> _Activity_
Beneath this task is a listing; retype all of it exactly.

> _Entries shown_
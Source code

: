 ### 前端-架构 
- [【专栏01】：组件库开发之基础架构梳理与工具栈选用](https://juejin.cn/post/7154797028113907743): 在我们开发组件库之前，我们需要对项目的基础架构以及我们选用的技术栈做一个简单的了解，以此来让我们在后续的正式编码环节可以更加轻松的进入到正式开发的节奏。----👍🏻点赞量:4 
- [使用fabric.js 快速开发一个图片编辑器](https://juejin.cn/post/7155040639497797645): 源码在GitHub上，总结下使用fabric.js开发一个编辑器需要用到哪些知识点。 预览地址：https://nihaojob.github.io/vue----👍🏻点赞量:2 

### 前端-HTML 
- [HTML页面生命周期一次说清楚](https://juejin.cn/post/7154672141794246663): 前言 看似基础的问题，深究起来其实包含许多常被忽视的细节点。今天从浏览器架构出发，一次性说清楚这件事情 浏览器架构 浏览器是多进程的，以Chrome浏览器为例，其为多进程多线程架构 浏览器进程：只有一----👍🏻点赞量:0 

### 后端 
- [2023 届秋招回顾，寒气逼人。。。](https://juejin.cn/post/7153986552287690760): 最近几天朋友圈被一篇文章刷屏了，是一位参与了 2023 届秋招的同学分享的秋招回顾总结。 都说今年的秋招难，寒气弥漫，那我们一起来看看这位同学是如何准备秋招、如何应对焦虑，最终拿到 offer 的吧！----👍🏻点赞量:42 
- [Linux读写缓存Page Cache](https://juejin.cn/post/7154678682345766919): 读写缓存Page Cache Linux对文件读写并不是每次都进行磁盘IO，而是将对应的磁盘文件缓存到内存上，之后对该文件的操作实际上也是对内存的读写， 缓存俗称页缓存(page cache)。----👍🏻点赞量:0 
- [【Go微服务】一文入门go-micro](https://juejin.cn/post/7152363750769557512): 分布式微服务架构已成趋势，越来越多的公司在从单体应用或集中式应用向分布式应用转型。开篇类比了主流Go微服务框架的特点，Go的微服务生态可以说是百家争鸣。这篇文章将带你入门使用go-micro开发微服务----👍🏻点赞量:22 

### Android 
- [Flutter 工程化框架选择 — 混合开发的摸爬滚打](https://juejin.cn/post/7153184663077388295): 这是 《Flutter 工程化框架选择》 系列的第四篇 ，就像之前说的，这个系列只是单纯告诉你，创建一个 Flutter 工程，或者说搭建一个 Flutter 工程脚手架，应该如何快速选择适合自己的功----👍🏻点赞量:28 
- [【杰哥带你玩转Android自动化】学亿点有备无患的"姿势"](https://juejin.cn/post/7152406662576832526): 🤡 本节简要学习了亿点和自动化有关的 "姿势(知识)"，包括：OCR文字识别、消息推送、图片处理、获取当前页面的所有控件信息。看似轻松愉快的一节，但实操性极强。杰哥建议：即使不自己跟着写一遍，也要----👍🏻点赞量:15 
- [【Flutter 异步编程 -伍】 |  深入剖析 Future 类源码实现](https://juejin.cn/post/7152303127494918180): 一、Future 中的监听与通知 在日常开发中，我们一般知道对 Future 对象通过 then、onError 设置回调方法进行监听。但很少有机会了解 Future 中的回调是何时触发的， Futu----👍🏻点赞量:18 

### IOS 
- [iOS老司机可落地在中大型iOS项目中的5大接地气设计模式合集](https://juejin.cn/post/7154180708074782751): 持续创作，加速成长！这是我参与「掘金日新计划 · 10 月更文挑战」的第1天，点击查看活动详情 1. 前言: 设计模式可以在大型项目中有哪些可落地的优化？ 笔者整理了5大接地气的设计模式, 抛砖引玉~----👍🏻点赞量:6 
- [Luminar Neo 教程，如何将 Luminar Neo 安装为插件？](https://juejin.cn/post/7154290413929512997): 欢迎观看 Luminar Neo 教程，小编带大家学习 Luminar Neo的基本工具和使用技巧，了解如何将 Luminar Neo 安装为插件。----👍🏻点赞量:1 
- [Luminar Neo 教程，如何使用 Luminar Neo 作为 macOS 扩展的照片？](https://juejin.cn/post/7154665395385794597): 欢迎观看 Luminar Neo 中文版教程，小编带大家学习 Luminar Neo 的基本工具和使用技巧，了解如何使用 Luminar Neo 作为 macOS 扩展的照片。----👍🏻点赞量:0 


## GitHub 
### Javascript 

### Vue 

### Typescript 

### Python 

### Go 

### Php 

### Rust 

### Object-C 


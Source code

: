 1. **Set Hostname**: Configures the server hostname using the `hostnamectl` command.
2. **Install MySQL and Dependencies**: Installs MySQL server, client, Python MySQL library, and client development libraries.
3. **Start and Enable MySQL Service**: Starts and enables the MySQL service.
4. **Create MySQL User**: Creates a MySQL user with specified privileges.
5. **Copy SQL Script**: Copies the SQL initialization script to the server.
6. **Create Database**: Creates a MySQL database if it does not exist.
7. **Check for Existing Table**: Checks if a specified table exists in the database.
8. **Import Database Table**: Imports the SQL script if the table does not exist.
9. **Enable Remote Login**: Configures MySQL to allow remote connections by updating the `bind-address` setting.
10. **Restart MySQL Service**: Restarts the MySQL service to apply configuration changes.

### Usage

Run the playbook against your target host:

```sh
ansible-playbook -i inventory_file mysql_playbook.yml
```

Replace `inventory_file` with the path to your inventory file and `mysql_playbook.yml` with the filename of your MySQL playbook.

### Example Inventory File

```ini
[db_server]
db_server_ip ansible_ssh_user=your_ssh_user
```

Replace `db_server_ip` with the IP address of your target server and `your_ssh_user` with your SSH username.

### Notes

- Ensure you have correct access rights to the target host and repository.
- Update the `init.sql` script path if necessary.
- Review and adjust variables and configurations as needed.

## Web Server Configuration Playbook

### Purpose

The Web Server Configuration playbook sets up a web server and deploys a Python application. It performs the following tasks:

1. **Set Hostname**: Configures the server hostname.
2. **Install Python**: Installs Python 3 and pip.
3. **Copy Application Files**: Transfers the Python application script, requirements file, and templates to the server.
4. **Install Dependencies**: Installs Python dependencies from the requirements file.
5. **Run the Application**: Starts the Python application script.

> _Answer to this exercise_
Source code

: ### 前端-架构 
- [【专栏01】：组件库开发之基础架构梳理与工具栈选用](https://juejin.cn/post/7154797028113907743): 在我们开发组件库之前，我们需要对项目的基础架构以及我们选用的技术栈做一个简单的了解，以此来让我们在后续的正式编码环节可以更加轻松的进入到正式开发的节奏。----👍🏻点赞量:4 
- [使用fabric.js 快速开发一个图片编辑器](https://juejin.cn/post/7155040639497797645): 源码在GitHub上，总结下使用fabric.js开发一个编辑器需要用到哪些知识点。 预览地址：https://nihaojob.github.io/vue----👍🏻点赞量:2 

### 前端-HTML 
- [HTML页面生命周期一次说清楚](https://juejin.cn/post/7154672141794246663): 前言 看似基础的问题，深究起来其实包含许多常被忽视的细节点。今天从浏览器架构出发，一次性说清楚这件事情 浏览器架构 浏览器是多进程的，以Chrome浏览器为例，其为多进程多线程架构 浏览器进程：只有一----👍🏻点赞量:0 

### 后端 
- [2023 届秋招回顾，寒气逼人。。。](https://juejin.cn/post/7153986552287690760): 最近几天朋友圈被一篇文章刷屏了，是一位参与了 2023 届秋招的同学分享的秋招回顾总结。 都说今年的秋招难，寒气弥漫，那我们一起来看看这位同学是如何准备秋招、如何应对焦虑，最终拿到 offer 的吧！----👍🏻点赞量:42 
- [Linux读写缓存Page Cache](https://juejin.cn/post/7154678682345766919): 读写缓存Page Cache Linux对文件读写并不是每次都进行磁盘IO，而是将对应的磁盘文件缓存到内存上，之后对该文件的操作实际上也是对内存的读写， 缓存俗称页缓存(page cache)。----👍🏻点赞量:0 
- [【Go微服务】一文入门go-micro](https://juejin.cn/post/7152363750769557512): 分布式微服务架构已成趋势，越来越多的公司在从单体应用或集中式应用向分布式应用转型。开篇类比了主流Go微服务框架的特点，Go的微服务生态可以说是百家争鸣。这篇文章将带你入门使用go-micro开发微服务----👍🏻点赞量:22 

### Android 
- [Flutter 工程化框架选择 — 混合开发的摸爬滚打](https://juejin.cn/post/7153184663077388295): 这是 《Flutter 工程化框架选择》 系列的第四篇 ，就像之前说的，这个系列只是单纯告诉你，创建一个 Flutter 工程，或者说搭建一个 Flutter 工程脚手架，应该如何快速选择适合自己的功----👍🏻点赞量:28 
- [【杰哥带你玩转Android自动化】学亿点有备无患的"姿势"](https://juejin.cn/post/7152406662576832526): 🤡 本节简要学习了亿点和自动化有关的 "姿势(知识)"，包括：OCR文字识别、消息推送、图片处理、获取当前页面的所有控件信息。看似轻松愉快的一节，但实操性极强。杰哥建议：即使不自己跟着写一遍，也要----👍🏻点赞量:15 
- [【Flutter 异步编程 -伍】 |  深入剖析 Future 类源码实现](https://juejin.cn/post/7152303127494918180): 一、Future 中的监听与通知 在日常开发中，我们一般知道对 Future 对象通过 then、onError 设置回调方法进行监听。但很少有机会了解 Future 中的回调是何时触发的， Futu----👍🏻点赞量:18 

### IOS 
- [iOS老司机可落地在中大型iOS项目中的5大接地气设计模式合集](https://juejin.cn/post/7154180708074782751): 持续创作，加速成长！这是我参与「掘金日新计划 · 10 月更文挑战」的第1天，点击查看活动详情 1. 前言: 设计模式可以在大型项目中有哪些可落地的优化？ 笔者整理了5大接地气的设计模式, 抛砖引玉~----👍🏻点赞量:6 
- [Luminar Neo 教程，如何将 Luminar Neo 安装为插件？](https://juejin.cn/post/7154290413929512997): 欢迎观看 Luminar Neo 教程，小编带大家学习 Luminar Neo的基本工具和使用技巧，了解如何将 Luminar Neo 安装为插件。----👍🏻点赞量:1 
- [Luminar Neo 教程，如何使用 Luminar Neo 作为 macOS 扩展的照片？](https://juejin.cn/post/7154665395385794597): 欢迎观看 Luminar Neo 中文版教程，小编带大家学习 Luminar Neo 的基本工具和使用技巧，了解如何使用 Luminar Neo 作为 macOS 扩展的照片。----👍🏻点赞量:0 


## GitHub 
### Javascript 

### Vue 

### Typescript 

### Python 

### Go 

### Php 

### Rust 

### Object-C 


Source code

: 1. **Set Hostname**: Configures the server hostname using the `hostnamectl` command.
2. **Install MySQL and Dependencies**: Installs MySQL server, client, Python MySQL library, and client development libraries.
3. **Start and Enable MySQL Service**: Starts and enables the MySQL service.
4. **Create MySQL User**: Creates a MySQL user with specified privileges.
5. **Copy SQL Script**: Copies the SQL initialization script to the server.
6. **Create Database**: Creates a MySQL database if it does not exist.
7. **Check for Existing Table**: Checks if a specified table exists in the database.
8. **Import Database Table**: Imports the SQL script if the table does not exist.
9. **Enable Remote Login**: Configures MySQL to allow remote connections by updating the `bind-address` setting.
10. **Restart MySQL Service**: Restarts the MySQL service to apply configuration changes.

### Usage

Run the playbook against your target host:

```sh
ansible-playbook -i inventory_file mysql_playbook.yml
```

Replace `inventory_file` with the path to your inventory file and `mysql_playbook.yml` with the filename of your MySQL playbook.

### Example Inventory File

```ini
[db_server]
db_server_ip ansible_ssh_user=your_ssh_user
```

Replace `db_server_ip` with the IP address of your target server and `your_ssh_user` with your SSH username.

### Notes

- Ensure you have correct access rights to the target host and repository.
- Update the `init.sql` script path if necessary.
- Review and adjust variables and configurations as needed.

## Web Server Configuration Playbook

### Purpose

The Web Server Configuration playbook sets up a web server and deploys a Python application. It performs the following tasks:

1. **Set Hostname**: Configures the server hostname.
2. **Install Python**: Installs Python 3 and pip.
3. **Copy Application Files**: Transfers the Python application script, requirements file, and templates to the server.
4. **Install Dependencies**: Installs Python dependencies from the requirements file.
5. **Run the Application**: Starts the Python application script.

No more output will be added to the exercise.